Egyptian instability is crushing Kenya’s economy

Coffee prices since 2000

Coffee prices since 2000

One of the problems with African economies, is that they tend to rely on receiving export revenues from just a few items. Some economies, like Nigeria and Angola, rely on oil. Oil economies are expecially problematic as the extraction process creates very few jobs, and revenues tend to flow directly into the pockets of corrupt politicians and middle men.

Kenya, lacking mineral or oil resources, is an agricultural economy. Specifically, they are really good at growing tea, and, to a lesser extent, coffee. This helps explain why Kenya’s developmental trajectory has been far more successful than that of other economies. Tea production is labor intensive and often depends on small and mid-sized farms which employ lots of people. Instead of money flowing in the pockets of the corrupt, who often squirrel it away in overseas accounts, money goes directly in the pockets of growers.

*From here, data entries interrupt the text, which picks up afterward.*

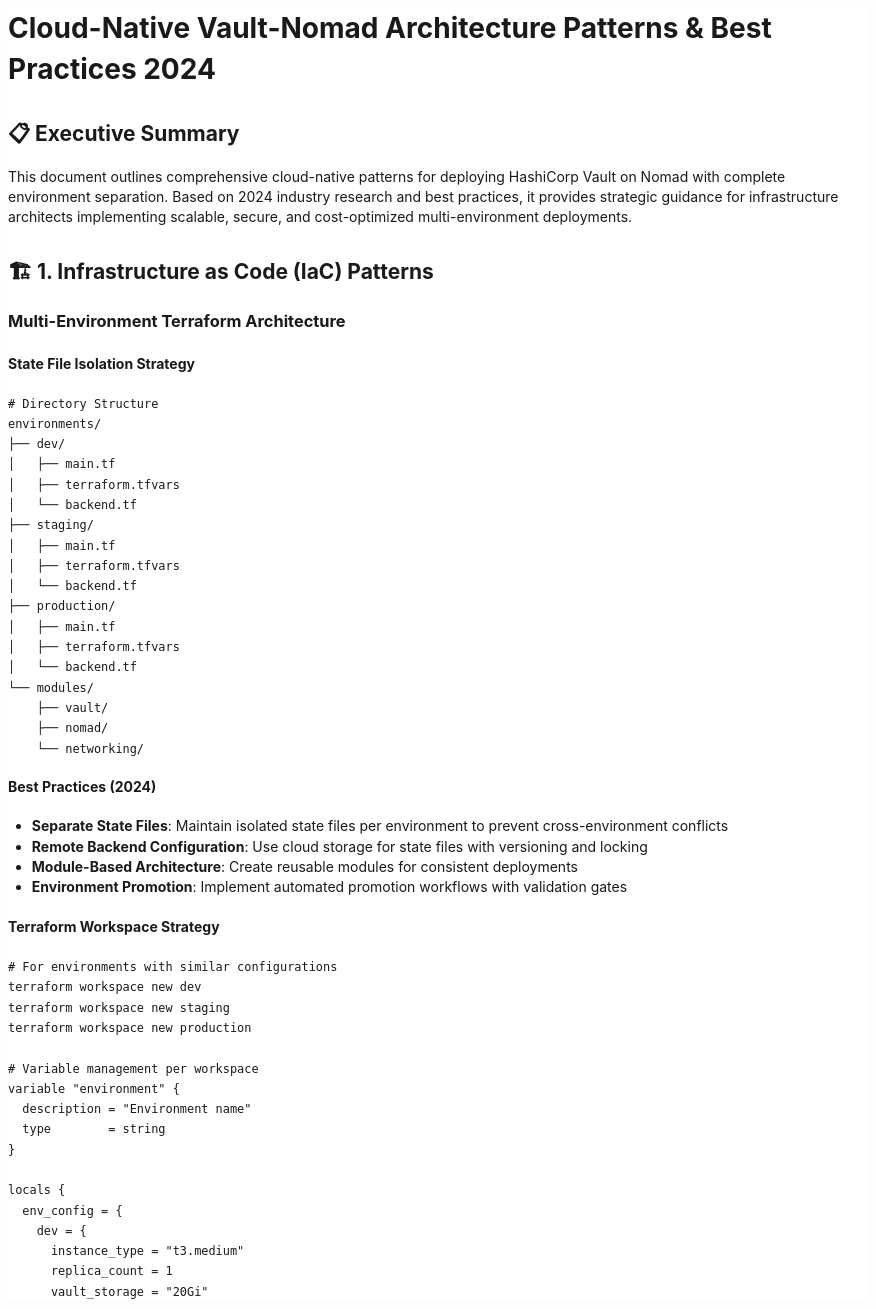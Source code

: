 # Cloud-Native Vault-Nomad Architecture Patterns & Best Practices 2024

## 📋 Executive Summary

This document outlines comprehensive cloud-native patterns for deploying HashiCorp Vault on Nomad with complete environment separation. Based on 2024 industry research and best practices, it provides strategic guidance for infrastructure architects implementing scalable, secure, and cost-optimized multi-environment deployments.

## 🏗️ 1. Infrastructure as Code (IaC) Patterns

### Multi-Environment Terraform Architecture

#### State File Isolation Strategy
```hcl
# Directory Structure
environments/
├── dev/
│   ├── main.tf
│   ├── terraform.tfvars
│   └── backend.tf
├── staging/
│   ├── main.tf
│   ├── terraform.tfvars
│   └── backend.tf
├── production/
│   ├── main.tf
│   ├── terraform.tfvars
│   └── backend.tf
└── modules/
    ├── vault/
    ├── nomad/
    └── networking/
```

#### Best Practices (2024)
- **Separate State Files**: Maintain isolated state files per environment to prevent cross-environment conflicts
- **Remote Backend Configuration**: Use cloud storage for state files with versioning and locking
- **Module-Based Architecture**: Create reusable modules for consistent deployments
- **Environment Promotion**: Implement automated promotion workflows with validation gates

#### Terraform Workspace Strategy
```hcl
# For environments with similar configurations
terraform workspace new dev
terraform workspace new staging  
terraform workspace new production

# Variable management per workspace
variable "environment" {
  description = "Environment name"
  type        = string
}

locals {
  env_config = {
    dev = {
      instance_type = "t3.medium"
      replica_count = 1
      vault_storage = "20Gi"
```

Kenya is the UK’s biggest tea supplier, but Egypt buys more tea by volume from Kenya than any other country. A piece in Think Africa Press today wrote on the dual problem of falling demand for tea from Egypt due to prolonged unrest, and that of falling commodity prices worldwide.

The cause of the farmers’ problems lies far to the north of the cool, tea-covered slopes of the Aberdares, in the heat of Cairo and the continuing fallout from the Arab Spring. In 2010, the last year before the uprising in Egypt, Kenya supplied the tea-obsessed UK with around half of its tea, but Egypt was the the single largest destination for Kenyan tea exports, buying nearly a fifth of what the factories around Nyeri produce. With the overthrow of President Mohammed Morsi in July 2013 and the ongoing campaign against the Muslim Brotherhood causing continued political instability, demand has plummeted and prices have gone with them.

“It’s a supply and demand issue,” says Chai Kiarie, Field Services Manager at Gitugi Tea Factory. “We produced more tea this year, but we still made nearly $2 million less than we did last year. With these problems abroad, the demand just isn’t there.”

This isn’t an isolated problem. Coffee prices, once riding high on a boom in commodity prices have been steadily falling since the financial collapse. The commodity boom was a winning sitaution for African economies and helped drive much of the rapid growth seen throughout the 00’s. Regulation has started curbing speculative practices that drove the increases, removing a source of destructive volatility which drove up food prices in developing countries, but has also decreased badly needed foreign exchange revenues.

I visited a few farms the last time I was in Kenya. Farmers aren’t waiting around for subsidies to help pull them out of a potential mess. All of the farmers I spoke with are looking for new ways to diversify their operations and meet potentially lucrative world wide demand for competitive products. All of them wanted to think of ways to increase productivity while decreasing the cost of inputs. The pressures from falling tea demand could help push them to find ways to innovate and increase both revenues and stability.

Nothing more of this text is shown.